Below are the records; give again exactly the line with "- Some may have", the line with "- Complete the", and each line that lies between them, and nothing besides.

------------

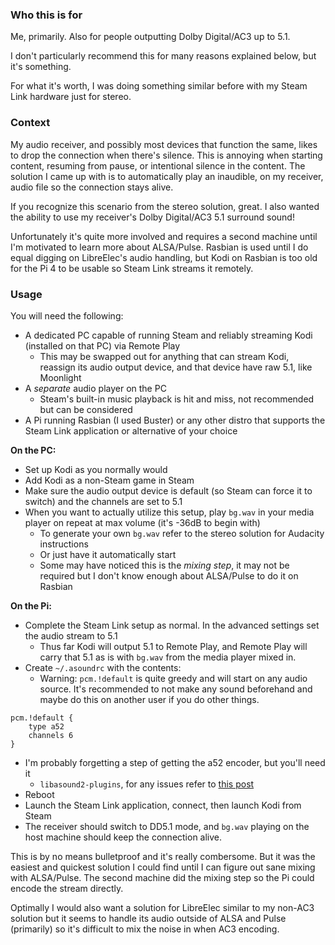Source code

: ### Who this is for
Me, primarily. Also for people outputting Dolby Digital/AC3 up to 5.1.

I don't particularly recommend this for many reasons explained below, but it's something.

For what it's worth, I was doing something similar before with my Steam Link hardware just for stereo.

### Context
My audio receiver, and possibly most devices that function the same, likes to drop the connection when there's silence. This is annoying when starting content, resuming from pause, or intentional silence in the content. The solution I came up with is to automatically play an inaudible, on my receiver, audio file so the connection stays alive.

If you recognize this scenario from the stereo solution, great. I also wanted the ability to use my receiver's Dolby Digital/AC3 5.1 surround sound!

Unfortunately it's quite more involved and requires a second machine until I'm motivated to learn more about ALSA/Pulse. Rasbian is used until I do equal digging on LibreElec's audio handling, but Kodi on Rasbian is too old for the Pi 4 to be usable so Steam Link streams it remotely.

### Usage
You will need the following:

  - A dedicated PC capable of running Steam and reliably streaming Kodi (installed on that PC) via Remote Play
     - This may be swapped out for anything that can stream Kodi, reassign its audio output device, and that device have raw 5.1, like Moonlight
  - A *separate* audio player on the PC
     - Steam's built-in music playback is hit and miss, not recommended but can be considered
  - A Pi running Rasbian (I used Buster) or any other distro that supports the Steam Link application or alternative of your choice

**On the PC:**
  - Set up Kodi as you normally would
  - Add Kodi as a non-Steam game in Steam
  - Make sure the audio output device is default (so Steam can force it to switch) and the channels are set to 5.1
  - When you want to actually utilize this setup, play `bg.wav` in your media player on repeat at max volume (it's -36dB to begin with)
      - To generate your own `bg.wav` refer to the stereo solution for Audacity instructions
      - Or just have it automatically start
      - Some may have noticed this is the *mixing step*, it may not be required but I don't know enough about ALSA/Pulse to do it on Rasbian
        
**On the Pi:**
  - Complete the Steam Link setup as normal. In the advanced settings set the audio stream to 5.1
      - Thus far Kodi will output 5.1 to Remote Play, and Remote Play will carry that 5.1 as is with `bg.wav` from the media player mixed in.
  - Create `~/.asoundrc` with the contents:
    - Warning: `pcm.!default` is quite greedy and will start on any audio source. It's recommended to not make any sound beforehand and maybe do this on another user if you do other things.

```
pcm.!default {
    type a52
    channels 6
}
```
  - I'm probably forgetting a step of getting the a52 encoder, but you'll need it
    - `libasound2-plugins`, for any issues refer to [this post](https://lb.raspberrypi.org/forums/viewtopic.php?p=1425779&sid=6cf7ddc3d31087977d7e03817caa37aa#p1425779) 
  - Reboot
  - Launch the Steam Link application, connect, then launch Kodi from Steam
  - The receiver should switch to DD5.1 mode, and `bg.wav` playing on the host machine should keep the connection alive.
  
This is by no means bulletproof and it's really combersome. But it was the easiest and quickest solution I could find until I can figure out sane mixing with ALSA/Pulse. The second machine did the mixing step so the Pi could encode the stream directly.

Optimally I would also want a solution for LibreElec similar to my non-AC3 solution but it seems to handle its audio outside of ALSA and Pulse (primarily) so it's difficult to mix the noise in when AC3 encoding.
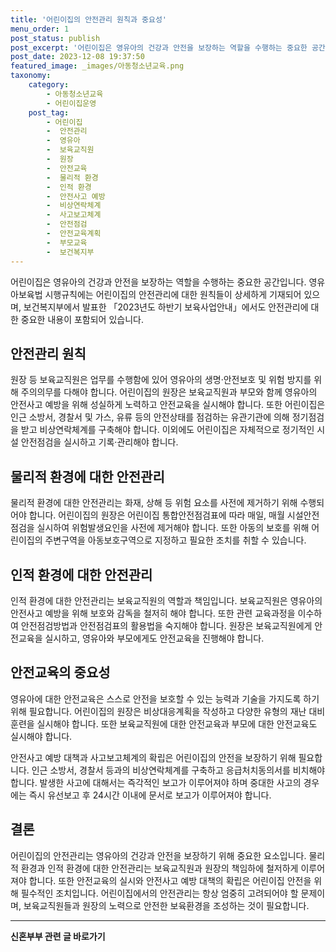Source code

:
 ```yaml
---
title: '어린이집의 안전관리 원칙과 중요성'
menu_order: 1
post_status: publish
post_excerpt: '어린이집은 영유아의 건강과 안전을 보장하는 역할을 수행하는 중요한 공간입니다. 영유아보육법 시행규칙에는 어린이집의 안전관리에 대한 원칙들이 상세하게 기재되어 있으며, 보건복지부에서 발표한  2023년도 하반기 보육사업안내 에서도 안전관리에 대한 중요한 내용이 포함되어 있습니다.'
post_date: 2023-12-08 19:37:50
featured_image: _images/아동청소년교육.png
taxonomy:
    category:
        - 아동청소년교육
        - 어린이집운영
    post_tag:
        - 어린이집
        -  안전관리
        -  영유아
        -  보육교직원
        -  원장
        -  안전교육
        -  물리적 환경
        -  인적 환경
        -  안전사고 예방
        -  비상연락체계
        -  사고보고체계
        -  안전점검
        -  안전교육계획
        -  부모교육
        -  보건복지부
---
```



어린이집은 영유아의 건강과 안전을 보장하는 역할을 수행하는 중요한 공간입니다. 영유아보육법 시행규칙에는 어린이집의 안전관리에 대한 원칙들이 상세하게 기재되어 있으며, 보건복지부에서 발표한 「2023년도 하반기 보육사업안내」에서도 안전관리에 대한 중요한 내용이 포함되어 있습니다.

## 안전관리 원칙

원장 등 보육교직원은 업무를 수행함에 있어 영유아의 생명·안전보호 및 위험 방지를 위해 주의의무를 다해야 합니다. 어린이집의 원장은 보육교직원과 부모와 함께 영유아의 안전사고 예방을 위해 성실하게 노력하고 안전교육을 실시해야 합니다. 또한 어린이집은 인근 소방서, 경찰서 및 가스, 유류 등의 안전상태를 점검하는 유관기관에 의해 정기점검을 받고 비상연락체계를 구축해야 합니다. 이외에도 어린이집은 자체적으로 정기적인 시설 안전점검을 실시하고 기록·관리해야 합니다.

## 물리적 환경에 대한 안전관리

물리적 환경에 대한 안전관리는 화재, 상해 등 위험 요소를 사전에 제거하기 위해 수행되어야 합니다. 어린이집의 원장은 어린이집 통합안전점검표에 따라 매일, 매월 시설안전점검을 실시하여 위험발생요인을 사전에 제거해야 합니다. 또한 아동의 보호를 위해 어린이집의 주변구역을 아동보호구역으로 지정하고 필요한 조치를 취할 수 있습니다.

## 인적 환경에 대한 안전관리

인적 환경에 대한 안전관리는 보육교직원의 역할과 책임입니다. 보육교직원은 영유아의 안전사고 예방을 위해 보호와 감독을 철저히 해야 합니다. 또한 관련 교육과정을 이수하여 안전점검방법과 안전점검표의 활용법을 숙지해야 합니다. 원장은 보육교직원에게 안전교육을 실시하고, 영유아와 부모에게도 안전교육을 진행해야 합니다.

## 안전교육의 중요성

영유아에 대한 안전교육은 스스로 안전을 보호할 수 있는 능력과 기술을 가지도록 하기 위해 필요합니다. 어린이집의 원장은 비상대응계획을 작성하고 다양한 유형의 재난 대비 훈련을 실시해야 합니다. 또한 보육교직원에 대한 안전교육과 부모에 대한 안전교육도 실시해야 합니다.

안전사고 예방 대책과 사고보고체계의 확립은 어린이집의 안전을 보장하기 위해 필요합니다. 인근 소방서, 경찰서 등과의 비상연락체계를 구축하고 응급처치동의서를 비치해야 합니다. 발생한 사고에 대해서는 즉각적인 보고가 이루어져야 하며 중대한 사고의 경우에는 즉시 유선보고 후 24시간 이내에 문서로 보고가 이루어져야 합니다.

## 결론

어린이집의 안전관리는 영유아의 건강과 안전을 보장하기 위해 중요한 요소입니다. 물리적 환경과 인적 환경에 대한 안전관리는 보육교직원과 원장의 책임하에 철저하게 이루어져야 합니다. 또한 안전교육의 실시와 안전사고 예방 대책의 확립은 어린이집 안전을 위해 필수적인 조치입니다. 어린이집에서의 안전관리는 항상 엄중히 고려되어야 할 문제이며, 보육교직원들과 원장의 노력으로 안전한 보육환경을 조성하는 것이 필요합니다.
<!-- wp:separator -->
<hr class="wp-block-separator has-alpha-channel-opacity"/>
<!-- /wp:separator -->

<!-- wp:group {"backgroundColor":"base","layout":{"type":"constrained"}} -->
<div class="wp-block-group has-base-background-color has-background"><!-- wp:paragraph {"align":"center","fontSize":"medium"} -->
<p class="has-text-align-center has-large-font-size"><strong>신혼부부 관련 글 바로가기</strong></p>
<!-- /wp:paragraph -->


<!-- wp:latest-posts
{"categories":[{"id":22936,"count":19,"description":"","link":"https://uknowlaw.com/category/%ec%8b%a0%ed%98%bc%eb%b6%80%eb%b6%80/","name":"신혼부부","slug":"신혼부부","taxonomy":"category","parent":0,"meta":[],"_links":{"self":[{"href":"https://uknowlaw.com/wp-json/wp/v2/categories/22936"}],"collection":[{"href":"https://uknowlaw.com/wp-json/wp/v2/categories"}],"about":[{"href":"https://uknowlaw.com/wp-json/wp/v2/taxonomies/category"}],"wp:post_type":[{"href":"https://uknowlaw.com/wp-json/wp/v2/posts?categories=22936"}],"curies":[{"name":"wp","href":"https://api.w.org/{rel}","templated":true}]}}],"postsToShow":100,"excerptLength":28,"postLayout":"grid","columns":2,"featuredImageAlign":"left","featuredImageSizeSlug":"large","fontSize":"small"} /--></div>
<!-- /wp:group -->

------------

◆ Exercise answer
      - Some may have noticed this is the *mixing step*, it may not be required but I don't know enough about ALSA/Pulse to do it on Rasbian
        
**On the Pi:**
  - Complete the Steam Link setup as normal. In the advanced settings set the audio stream to 5.1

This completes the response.